··· Records provided

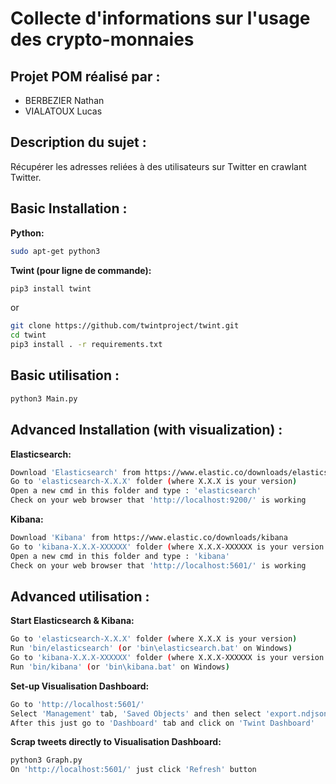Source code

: # Collecte d'informations sur l'usage des crypto-monnaies

## Projet POM réalisé par :
- BERBEZIER Nathan
- VIALATOUX Lucas


## Description du sujet :

Récupérer les adresses reliées à des utilisateurs sur Twitter en crawlant Twitter.


## Basic Installation :

**Python:**
```bash
sudo apt-get python3
```

**Twint (pour ligne de commande):**
```bash
pip3 install twint
```
or

```bash
git clone https://github.com/twintproject/twint.git
cd twint
pip3 install . -r requirements.txt
```
## Basic utilisation :
```bash
python3 Main.py
```

## Advanced Installation (with visualization) :

**Elasticsearch:**
```bash
Download 'Elasticsearch' from https://www.elastic.co/downloads/elasticsearch
Go to 'elasticsearch-X.X.X' folder (where X.X.X is your version)
Open a new cmd in this folder and type : 'elasticsearch'
Check on your web browser that 'http://localhost:9200/' is working
```

**Kibana:**
```bash
Download 'Kibana' from https://www.elastic.co/downloads/kibana
Go to 'kibana-X.X.X-XXXXXX' folder (where X.X.X-XXXXXX is your version and OS system)
Open a new cmd in this folder and type : 'kibana'
Check on your web browser that 'http://localhost:5601/' is working
```

## Advanced utilisation :

**Start Elasticsearch & Kibana:**
```bash
Go to 'elasticsearch-X.X.X' folder (where X.X.X is your version)
Run 'bin/elasticsearch' (or 'bin\elasticsearch.bat' on Windows)
Go to 'kibana-X.X.X-XXXXXX' folder (where X.X.X-XXXXXX is your version and OS system)
Run 'bin/kibana' (or 'bin\kibana.bat' on Windows)
```

**Set-up Visualisation Dashboard:**
```bash
Go to 'http://localhost:5601/'
Select 'Management' tab, 'Saved Objects' and then select 'export.ndjson'.
After this just go to 'Dashboard' tab and click on 'Twint Dashboard'
```

**Scrap tweets directly to Visualisation Dashboard:**
```bash
python3 Graph.py
On 'http://localhost:5601/' just click 'Refresh' button
```

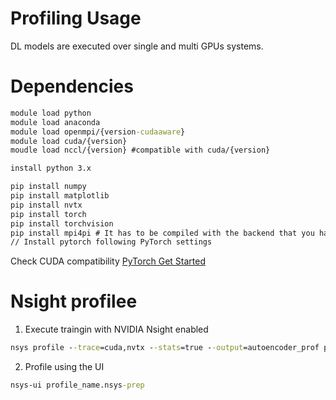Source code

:# Profiling Usage

DL models are executed over single and multi GPUs systems.

# Dependencies

```cmd
module load python
module load anaconda
module load openmpi/{version-cudaaware}
module load cuda/{version}
moudle load nccl/{version} #compatible with cuda/{version}
``` 

```cmd
install python 3.x

pip install numpy
pip install matplotlib
pip install nvtx
pip install torch
pip install torchvision
pip install mpi4pi # It has to be compiled with the backend that you have (eg. Open MPI)
// Install pytorch following PyTorch settings
```

Check CUDA compatibility [PyTorch Get Started](https://pytorch.org/get-started/locally/)

# Nsight profilee

1. Execute traingin with NVIDIA Nsight enabled

```cmd
nsys profile --trace=cuda,nvtx --stats=true --output=autoencoder_prof python train.py
```

2. Profile using the UI

```cmd
nsys-ui profile_name.nsys-prep
```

······

### Exercise aim
The response should consist of the entries above, given again exactly and free of pictures.

### Exercise result
Source code

: # Collecte d'informations sur l'usage des crypto-monnaies

## Projet POM réalisé par :
- BERBEZIER Nathan
- VIALATOUX Lucas


## Description du sujet :

Récupérer les adresses reliées à des utilisateurs sur Twitter en crawlant Twitter.


## Basic Installation :

**Python:**
```bash
sudo apt-get python3
```

**Twint (pour ligne de commande):**
```bash
pip3 install twint
```
or

```bash
git clone https://github.com/twintproject/twint.git
cd twint
pip3 install . -r requirements.txt
```
## Basic utilisation :
```bash
python3 Main.py
```

## Advanced Installation (with visualization) :

**Elasticsearch:**
```bash
Download 'Elasticsearch' from https://www.elastic.co/downloads/elasticsearch
Go to 'elasticsearch-X.X.X' folder (where X.X.X is your version)
Open a new cmd in this folder and type : 'elasticsearch'
Check on your web browser that 'http://localhost:9200/' is working
```

**Kibana:**
```bash
Download 'Kibana' from https://www.elastic.co/downloads/kibana
Go to 'kibana-X.X.X-XXXXXX' folder (where X.X.X-XXXXXX is your version and OS system)
Open a new cmd in this folder and type : 'kibana'
Check on your web browser that 'http://localhost:5601/' is working
```

## Advanced utilisation :

**Start Elasticsearch & Kibana:**
```bash
Go to 'elasticsearch-X.X.X' folder (where X.X.X is your version)
Run 'bin/elasticsearch' (or 'bin\elasticsearch.bat' on Windows)
Go to 'kibana-X.X.X-XXXXXX' folder (where X.X.X-XXXXXX is your version and OS system)
Run 'bin/kibana' (or 'bin\kibana.bat' on Windows)
```

**Set-up Visualisation Dashboard:**
```bash
Go to 'http://localhost:5601/'
Select 'Management' tab, 'Saved Objects' and then select 'export.ndjson'.
After this just go to 'Dashboard' tab and click on 'Twint Dashboard'
```

**Scrap tweets directly to Visualisation Dashboard:**
```bash
python3 Graph.py
On 'http://localhost:5601/' just click 'Refresh' button
```

Source code

:# Profiling Usage

DL models are executed over single and multi GPUs systems.

# Dependencies

```cmd
module load python
module load anaconda
module load openmpi/{version-cudaaware}
module load cuda/{version}
moudle load nccl/{version} #compatible with cuda/{version}
``` 

```cmd
install python 3.x

pip install numpy
pip install matplotlib
pip install nvtx
pip install torch
pip install torchvision
pip install mpi4pi # It has to be compiled with the backend that you have (eg. Open MPI)
// Install pytorch following PyTorch settings
```

Check CUDA compatibility [PyTorch Get Started](https://pytorch.org/get-started/locally/)

# Nsight profilee

1. Execute traingin with NVIDIA Nsight enabled

```cmd
nsys profile --trace=cuda,nvtx --stats=true --output=autoencoder_prof python train.py
```

2. Profile using the UI

```cmd
nsys-ui profile_name.nsys-prep
```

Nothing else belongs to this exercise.